Equinox VS Equilux in Halacha
A question explored by poskim and luach authors is; how we define an equal day to use for degree-based zmanim calculations. Should it be calculated at the astronomically equal day of the equinox or the halachic equal day of the equilux. At the equinox, the 12-hour duration of the day is calculated astronomically without accounting for refraction or solar radius. At the equilux there are exactly 12 hours of daylight from sunrise to sunset. Due to these two factors, the halachic length of the day from sunrise to sunset at the equinox is longer than 12 hours. In Yerushalayim on March 20, 2021, the day of the March equinox, sea level sunrise is at 5:42:51 AM and sunset is at 5:50:33 PM, or a day length of 12 hours, 7 minutes and 42 seconds. You would have to go back four days to March 16, the equilux, for a 12-hour day. There are halachic opinions supporting both the equinox and the equilux as the equal day for zmanim calculations.

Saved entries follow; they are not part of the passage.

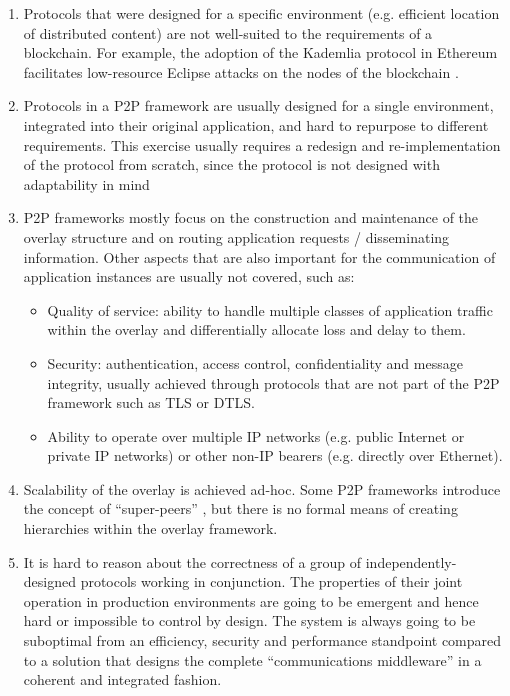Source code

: \documentclass[11pt,a4paper]{article}
\begin{document}
\begin{enumerate}
\item
  Protocols that were designed for a specific environment (e.g.
  efficient location of distributed content) are not well-suited to the
  requirements of a blockchain. For example, the adoption of the
  Kademlia protocol in Ethereum facilitates low-resource Eclipse attacks
  on the nodes of the blockchain \cite{MHG15}.
\item
  Protocols in a P2P framework are usually designed for a single
  environment, integrated into their original application, and hard to
  repurpose to different requirements. This exercise usually requires a
  redesign and re-implementation of the protocol from scratch, since the
  protocol is not designed with adaptability in mind \cite{S19}
\item
  P2P frameworks mostly focus on the construction and maintenance of the
  overlay structure and on routing application requests / disseminating
  information. Other aspects that are also important for the
  communication of application instances are usually not covered, such
  as:

  \begin{itemize}
  \item
    Quality of service: ability to handle multiple classes of
    application traffic within the overlay and differentially allocate
    loss and delay to them.
  \item
    Security: authentication, access control, confidentiality and
    message integrity, usually achieved through protocols that are not
    part of the P2P framework such as TLS or DTLS.
  \item
    Ability to operate over multiple IP networks (e.g. public Internet
    or private IP networks) or other non-IP bearers (e.g. directly over
    Ethernet).
  \end{itemize}
\item
  Scalability of the overlay is achieved ad-hoc. Some P2P frameworks
  introduce the concept of ``super-peers'' \cite{M15}, but there is no
  formal means of creating hierarchies within the overlay framework.
\item
  It is hard to reason about the correctness of a group of
  independently-designed protocols working in conjunction. The
  properties of their joint operation in production environments are
  going to be emergent and hence hard or impossible to control by
  design. The system is always going to be suboptimal from an
  efficiency, security and performance standpoint compared to a solution
  that designs the complete ``communications middleware'' in a coherent
  and integrated fashion.
\end{enumerate}
\end{document}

Practical Differences Between Equinox and Equilux Calculations
Many calendars and seforim list the 72-minute alos / tzais as 16.1° and 90 minutes as 19.8° (using the global refraction average + solar radius of 0.8333). Calculations using the KosherJava Zmanim API (utilizing the Jean Meeus / NOAA algorithms) show that the actual figures are 16.08° and 19.848° at the equilux, and 16.04° and 19.784° at the equinox. The table below shows the difference between these numbers at the summer solstice when twilight is the longest (the most extreme expected gap between two different degree-based times).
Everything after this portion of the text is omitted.